Kanzler mit Kunst statt Geld im Koffer

■ Schröder brachte zwei Bilder zum Besuch der „Interschau“ mit / Auswärtiges Amt gab nach / Bernstein-Mosaik darf nach Rußland zurück / Deutsche Botschaft rückt 101 Bremer Bilder raus

Am Rande seines gestrigen Besuches bei der Schausteller-Messe „Interschau“ in Bremen hat Bundeskanzler Gerhard Schröder sich auch mit dem Präsidenten des Senats, Bürgermeister Henning Scherf, getroffen und mitgeteilt, dass es eine Einigung über Rückgabe des berühmten Bernstein-Mosaiks gebe. In direkten Verhandlungen zwischen Bremen und der russischen Seite war vereinbart worden, dass gleichzeitig 101 Bilder aus der Kunsthalle Bremen, die in der Deutschen Botschaft in Moskau liegen, zurück kommen können. Das Auswärtige Amt hatte die direkten Verhandlungen zwischen Bremen und Russland bisher nicht akzeptiert.

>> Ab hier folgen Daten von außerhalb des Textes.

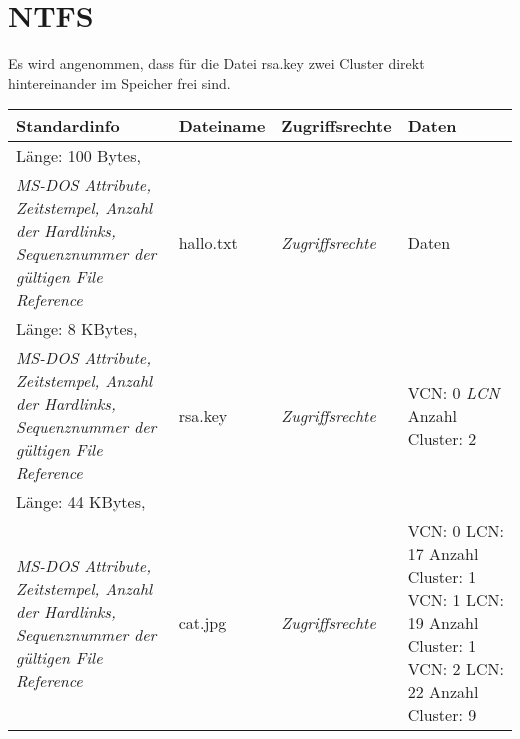 \documentclass[DIN, pagenumber=false, fontsize=11pt, parskip=half]{scrartcl}
\begin{document}
    \section{NTFS}
    Es wird angenommen, dass für die Datei rsa.key zwei Cluster direkt hintereinander im Speicher frei sind.
    \begin{table}[H]
        \centering
        \begin{tabular}{p{}|p{}|p{}|p{}}
            \toprule
            Standardinfo & Dateiname & Zugriffsrechte & Daten \\
            \midrule
            Länge: 100 Bytes,\\ \textit{MS-DOS Attribute, Zeitstempel, Anzahl der Hardlinks, Sequenznummer der gültigen File Reference} & hallo.txt & \textit{Zugriffsrechte} & Daten\\
            \midrule
            Länge: 8 KBytes,\\ \textit{MS-DOS Attribute, Zeitstempel, Anzahl der Hardlinks, Sequenznummer der gültigen File Reference} & rsa.key& \textit{Zugriffsrechte} & VCN: 0 \textit{LCN} Anzahl Cluster: 2\\
            \midrule
            Länge: 44 KBytes,\\ \textit{MS-DOS Attribute, Zeitstempel, Anzahl der Hardlinks, Sequenznummer der gültigen File Reference} & cat.jpg& \textit{Zugriffsrechte} & VCN: 0 LCN: 17 Anzahl Cluster: 1\newline
                VCN: 1 LCN: 19 Anzahl Cluster: 1\newline
                VCN: 2 LCN: 22 Anzahl Cluster: 9\\
            \bottomrule
        \end{tabular}
    \end{table}
\end{document}
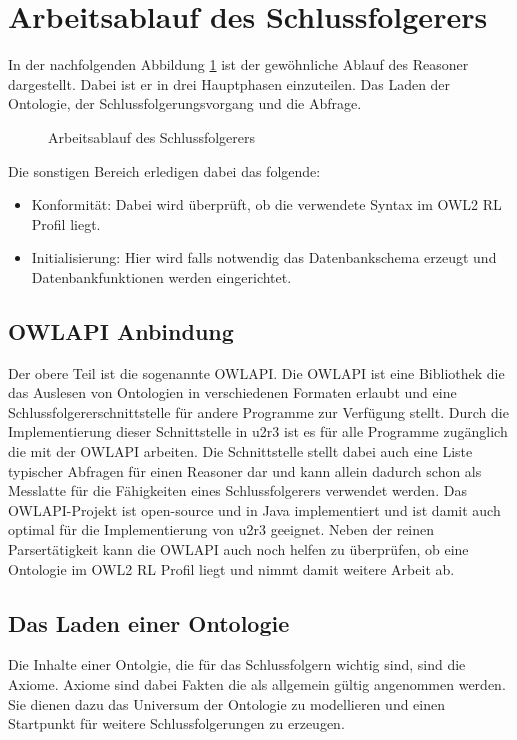 \section{Arbeitsablauf des Schlussfolgerers}

In der nachfolgenden Abbildung \ref{image-u2r3-workflow} ist der gewöhnliche Ablauf des Reasoner dargestellt. Dabei ist er in drei Hauptphasen einzuteilen. Das Laden der Ontologie, der Schlussfolgerungsvorgang und die Abfrage.

\begin{figure}[htp]
	\caption{Arbeitsablauf des Schlussfolgerers}
	\label{image-u2r3-workflow}
\begin{center}
\end{center}
\end{figure}

Die sonstigen Bereich erledigen dabei das folgende:
\begin{itemize}
  \item Konformität: Dabei wird überprüft, ob die verwendete Syntax im OWL2 RL Profil liegt.
  \item Initialisierung: Hier wird falls notwendig das Datenbankschema erzeugt und Datenbankfunktionen werden eingerichtet.
\end{itemize}


\subsection{OWLAPI Anbindung}

Der obere Teil ist die sogenannte OWLAPI. Die OWLAPI ist eine Bibliothek die das Auslesen von Ontologien in verschiedenen Formaten erlaubt und eine Schlussfolgererschnittstelle für andere Programme zur Verfügung stellt. Durch die Implementierung dieser Schnittstelle in u2r3 ist es für alle Programme zugänglich die mit der OWLAPI arbeiten.
Die Schnittstelle stellt dabei auch eine Liste typischer Abfragen für einen Reasoner dar und kann allein dadurch schon als Messlatte für die Fähigkeiten eines Schlussfolgerers verwendet werden. Das OWLAPI-Projekt ist open-source und in Java implementiert und ist damit auch optimal für die Implementierung von u2r3 geeignet. Neben der reinen Parsertätigkeit kann die OWLAPI auch noch helfen zu überprüfen, ob eine Ontologie im OWL2 RL Profil liegt und nimmt damit weitere Arbeit ab.

\subsection{Das Laden einer Ontologie}
\label{abschnitt-laden-einer-ontologie}
Die Inhalte einer Ontolgie, die für das Schlussfolgern wichtig sind, sind die Axiome. Axiome sind dabei Fakten die als allgemein gültig angenommen werden. Sie dienen dazu das Universum der Ontologie zu modellieren und einen Startpunkt für weitere Schlussfolgerungen zu erzeugen.

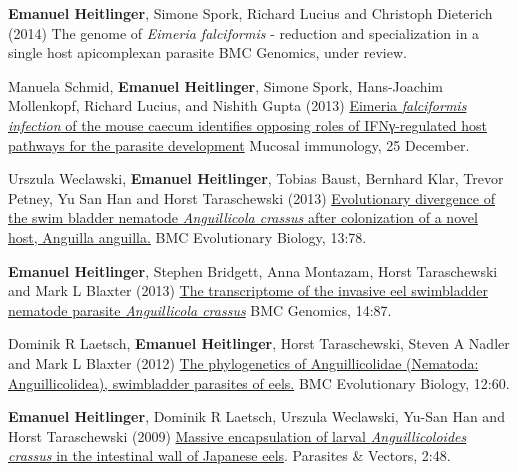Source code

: \documentclass[10pt,a4paper]{article}
\renewenvironment{itemize}{
  \begin{list}{}{
    \setlength{\leftmargin}{2.5em}
    \setlength{\itemsep}{0.25em}
    \setlength{\parskip}{0pt}
    \setlength{\parsep}{0.25em}
  }
}{
  \end{list}
}
\begin{document}
\begin{itemize}


\item \textbf{Emanuel Heitlinger}, Simone Spork, Richard Lucius and Christoph
  Dieterich (2014) The genome of \textit{Eimeria falciformis} -
    reduction and specialization in a single host apicomplexan
    parasite BMC Genomics, under review.

\item Manuela Schmid, \textbf{Emanuel Heitlinger}, Simone Spork, Hans-Joachim
  Mollenkopf, Richard Lucius, and Nishith Gupta (2013)
  \href{http://www.nature.com/mi/journal/vaop/ncurrent/full/mi2013115a.html}
  {Eimeria \textit{falciformis infection} of the mouse caecum identifies
    opposing roles of IFNγ-regulated host pathways for the parasite
    development} Mucosal immunology, 25 December.

\item Urszula Weclawski, \textbf{Emanuel Heitlinger}, Tobias Baust,
  Bernhard Klar, Trevor Petney, Yu San Han and Horst Taraschewski
  (2013) 
  \href{http://www.biomedcentral.com/1471-2148/13/78}{
    Evolutionary divergence of the swim bladder nematode
    \textit{Anguillicola crassus} after colonization of a novel host,
    Anguilla anguilla.} BMC Evolutionary Biology,
  13:78.

\item \textbf{Emanuel Heitlinger}, Stephen Bridgett, Anna Montazam,
  Horst Taraschewski and Mark L Blaxter (2013)
  \href{http://www.biomedcentral.com/1471-2164/14/87}{The
    transcriptome of the invasive eel swimbladder nematode parasite
    \textit{Anguillicola crassus}} BMC Genomics, 
  14:87.

\item Dominik R Laetsch, \textbf{Emanuel Heitlinger}, Horst
  Taraschewski, Steven A Nadler and Mark L Blaxter (2012)
  \href{http://www.biomedcentral.com/1471-2148/12/60} {The
    phylogenetics of Anguillicolidae (Nematoda: Anguillicolidea),
    swimbladder parasites of eels.} BMC Evolutionary Biology,
  12:60.

\item \textbf{Emanuel Heitlinger}, Dominik R Laetsch, Urszula
  Weclawski, Yu-San Han and Horst Taraschewski (2009)
  \href{http://www.parasitesandvectors.com/content/2/1/48}{Massive
    encapsulation of larval \textit{Anguillicoloides crassus} in the
    intestinal wall of Japanese eels}. Parasites \& Vectors,
  2:48.
\end{itemize}
\end{document}
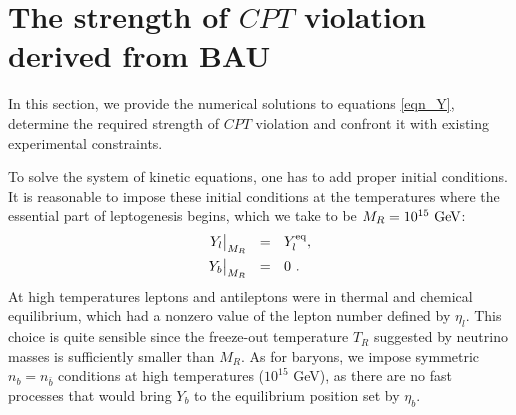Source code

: \documentclass[12pt]{revtex4}
\newcommand{\GeV}{{\rm GeV}}
\begin{document}
%
%
\section{The strength of $CPT$ violation derived from BAU}


In this section, we provide the numerical solutions to equations \eqref{eqn_Y},
determine the required strength of $CPT$ violation and confront it with 
existing experimental constraints.

To solve the system of kinetic equations, one has to add proper initial conditions.
	It is reasonable to impose these initial conditions at the temperatures
	where the essential part of leptogenesis begins, which we
	take to be $ M_R = 10^{15}~\GeV $:
	\begin{eqnarray}
	Y_l\bigl|_{M_R} & ~~=~~ Y_l^{\rm eq}, \\
	Y_b\bigl|_{M_R} & ~~=~~ 0~. \nonumber
\end{eqnarray}
	At high temperatures leptons and antileptons were in thermal and chemical equilibrium, which
	had a nonzero value of the lepton number defined by $ \eta_l $.
	This choice is quite sensible since 
	the freeze-out temperature $ T_R $ suggested by neutrino masses 
    is sufficiently smaller than $ M_R $.
	As for baryons, we impose symmetric $n_b=n_{\bar b}$ conditions 
	at high temperatures ($10^{15}$ GeV), as there are no fast processes that would bring 
$Y_b$ to the equilibrium position set by  $\eta_b$.
\end{document}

Nun soll der Austausch doch passieren – allerdings nicht sofort, sondern erst nach der russischen Präsidentenwahl. Von deutscher Seite sollen der Staatsminister für Kultur, Michael Naumann, der Präsident des Bremer Senats und der Präses der Bremer Handelskammer, Bernd Hockemeyer, in Moskau dabei sein. Hockemeyer hatte der möglichen Erbin des Bernstein-Mosaiks ihre Ansprüche abgekauft – ihr Vater betrachtete das geraubte Stein-Mosaik als sein „ersessenes“ Eigentum (wir berichteten).

Über die Hintergründe des Einlenkens der Bundesregierung wurden keine Angaben gemacht. Schröder erklärte nur, die Bundesregierung müsse Wert darauf legen, dass die Außenvertretung Deutschlands ihre Ordnung behält. Dies verweist auf die Vermutung, dass man im Auswärtigen Amt, das bisher in seinen Verhandlungen um die Beutekunst ziemlich glücklos operierte, den Bremer Unterhändlern ihren schnellen Erfolg nicht gönnte. Wenn die Übergabe erst nach den Präsidentschaftswahlen stattfindet, könnte sie zudem vom Auswärtigen Amt als freundliche Geste gegenüber der neuen Regierung genutzt werden.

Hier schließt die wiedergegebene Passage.